Instructions for the task:
The lines of the records that include "logs" should all be copied.

[Collected data]
- Opening Delimiter -

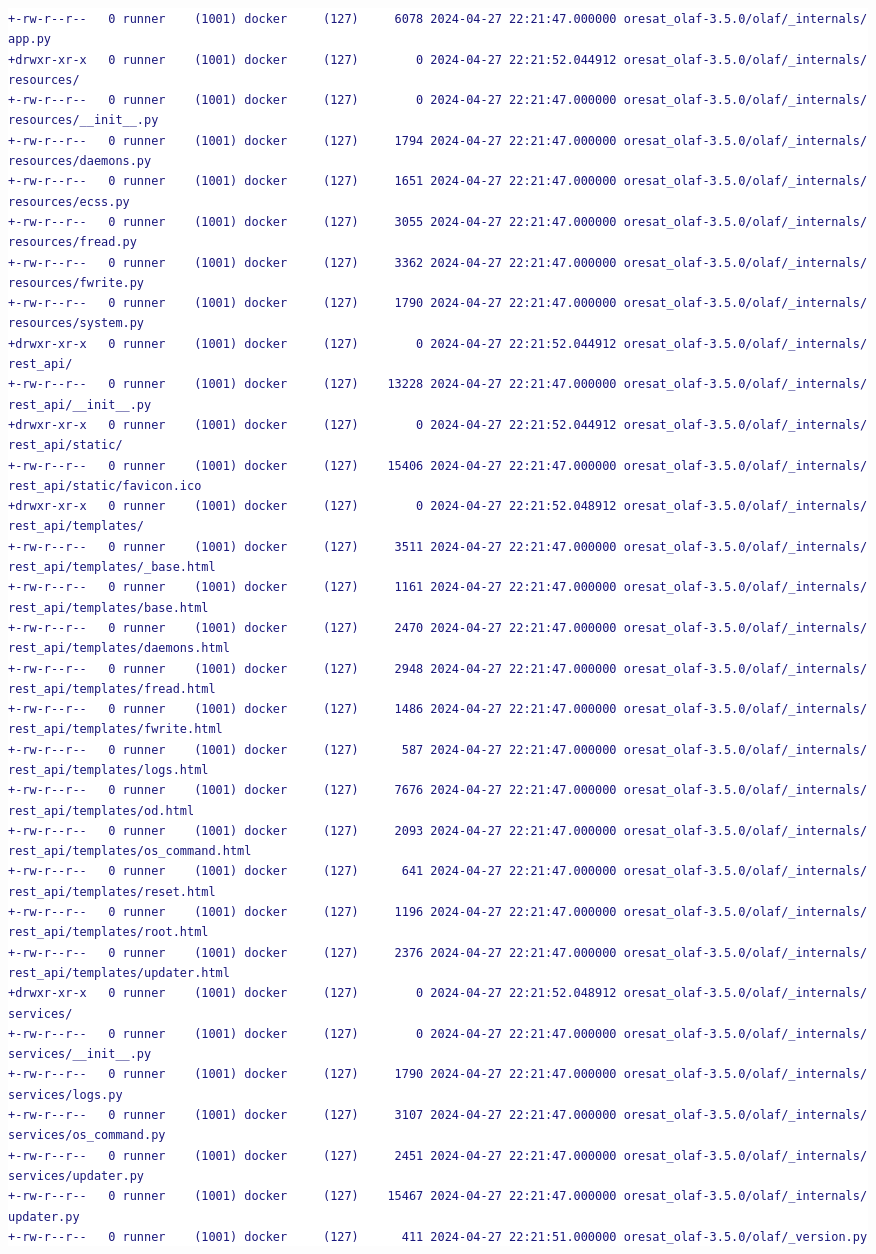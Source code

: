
 ```diff
+-rw-r--r--   0 runner    (1001) docker     (127)     6078 2024-04-27 22:21:47.000000 oresat_olaf-3.5.0/olaf/_internals/app.py
+drwxr-xr-x   0 runner    (1001) docker     (127)        0 2024-04-27 22:21:52.044912 oresat_olaf-3.5.0/olaf/_internals/resources/
+-rw-r--r--   0 runner    (1001) docker     (127)        0 2024-04-27 22:21:47.000000 oresat_olaf-3.5.0/olaf/_internals/resources/__init__.py
+-rw-r--r--   0 runner    (1001) docker     (127)     1794 2024-04-27 22:21:47.000000 oresat_olaf-3.5.0/olaf/_internals/resources/daemons.py
+-rw-r--r--   0 runner    (1001) docker     (127)     1651 2024-04-27 22:21:47.000000 oresat_olaf-3.5.0/olaf/_internals/resources/ecss.py
+-rw-r--r--   0 runner    (1001) docker     (127)     3055 2024-04-27 22:21:47.000000 oresat_olaf-3.5.0/olaf/_internals/resources/fread.py
+-rw-r--r--   0 runner    (1001) docker     (127)     3362 2024-04-27 22:21:47.000000 oresat_olaf-3.5.0/olaf/_internals/resources/fwrite.py
+-rw-r--r--   0 runner    (1001) docker     (127)     1790 2024-04-27 22:21:47.000000 oresat_olaf-3.5.0/olaf/_internals/resources/system.py
+drwxr-xr-x   0 runner    (1001) docker     (127)        0 2024-04-27 22:21:52.044912 oresat_olaf-3.5.0/olaf/_internals/rest_api/
+-rw-r--r--   0 runner    (1001) docker     (127)    13228 2024-04-27 22:21:47.000000 oresat_olaf-3.5.0/olaf/_internals/rest_api/__init__.py
+drwxr-xr-x   0 runner    (1001) docker     (127)        0 2024-04-27 22:21:52.044912 oresat_olaf-3.5.0/olaf/_internals/rest_api/static/
+-rw-r--r--   0 runner    (1001) docker     (127)    15406 2024-04-27 22:21:47.000000 oresat_olaf-3.5.0/olaf/_internals/rest_api/static/favicon.ico
+drwxr-xr-x   0 runner    (1001) docker     (127)        0 2024-04-27 22:21:52.048912 oresat_olaf-3.5.0/olaf/_internals/rest_api/templates/
+-rw-r--r--   0 runner    (1001) docker     (127)     3511 2024-04-27 22:21:47.000000 oresat_olaf-3.5.0/olaf/_internals/rest_api/templates/_base.html
+-rw-r--r--   0 runner    (1001) docker     (127)     1161 2024-04-27 22:21:47.000000 oresat_olaf-3.5.0/olaf/_internals/rest_api/templates/base.html
+-rw-r--r--   0 runner    (1001) docker     (127)     2470 2024-04-27 22:21:47.000000 oresat_olaf-3.5.0/olaf/_internals/rest_api/templates/daemons.html
+-rw-r--r--   0 runner    (1001) docker     (127)     2948 2024-04-27 22:21:47.000000 oresat_olaf-3.5.0/olaf/_internals/rest_api/templates/fread.html
+-rw-r--r--   0 runner    (1001) docker     (127)     1486 2024-04-27 22:21:47.000000 oresat_olaf-3.5.0/olaf/_internals/rest_api/templates/fwrite.html
+-rw-r--r--   0 runner    (1001) docker     (127)      587 2024-04-27 22:21:47.000000 oresat_olaf-3.5.0/olaf/_internals/rest_api/templates/logs.html
+-rw-r--r--   0 runner    (1001) docker     (127)     7676 2024-04-27 22:21:47.000000 oresat_olaf-3.5.0/olaf/_internals/rest_api/templates/od.html
+-rw-r--r--   0 runner    (1001) docker     (127)     2093 2024-04-27 22:21:47.000000 oresat_olaf-3.5.0/olaf/_internals/rest_api/templates/os_command.html
+-rw-r--r--   0 runner    (1001) docker     (127)      641 2024-04-27 22:21:47.000000 oresat_olaf-3.5.0/olaf/_internals/rest_api/templates/reset.html
+-rw-r--r--   0 runner    (1001) docker     (127)     1196 2024-04-27 22:21:47.000000 oresat_olaf-3.5.0/olaf/_internals/rest_api/templates/root.html
+-rw-r--r--   0 runner    (1001) docker     (127)     2376 2024-04-27 22:21:47.000000 oresat_olaf-3.5.0/olaf/_internals/rest_api/templates/updater.html
+drwxr-xr-x   0 runner    (1001) docker     (127)        0 2024-04-27 22:21:52.048912 oresat_olaf-3.5.0/olaf/_internals/services/
+-rw-r--r--   0 runner    (1001) docker     (127)        0 2024-04-27 22:21:47.000000 oresat_olaf-3.5.0/olaf/_internals/services/__init__.py
+-rw-r--r--   0 runner    (1001) docker     (127)     1790 2024-04-27 22:21:47.000000 oresat_olaf-3.5.0/olaf/_internals/services/logs.py
+-rw-r--r--   0 runner    (1001) docker     (127)     3107 2024-04-27 22:21:47.000000 oresat_olaf-3.5.0/olaf/_internals/services/os_command.py
+-rw-r--r--   0 runner    (1001) docker     (127)     2451 2024-04-27 22:21:47.000000 oresat_olaf-3.5.0/olaf/_internals/services/updater.py
+-rw-r--r--   0 runner    (1001) docker     (127)    15467 2024-04-27 22:21:47.000000 oresat_olaf-3.5.0/olaf/_internals/updater.py
+-rw-r--r--   0 runner    (1001) docker     (127)      411 2024-04-27 22:21:51.000000 oresat_olaf-3.5.0/olaf/_version.py
```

- Closing Delimiter -

Answer to this exercise:
+-rw-r--r--   0 runner    (1001) docker     (127)      587 2024-04-27 22:21:47.000000 oresat_olaf-3.5.0/olaf/_internals/rest_api/templates/logs.html
+-rw-r--r--   0 runner    (1001) docker     (127)     1790 2024-04-27 22:21:47.000000 oresat_olaf-3.5.0/olaf/_internals/services/logs.py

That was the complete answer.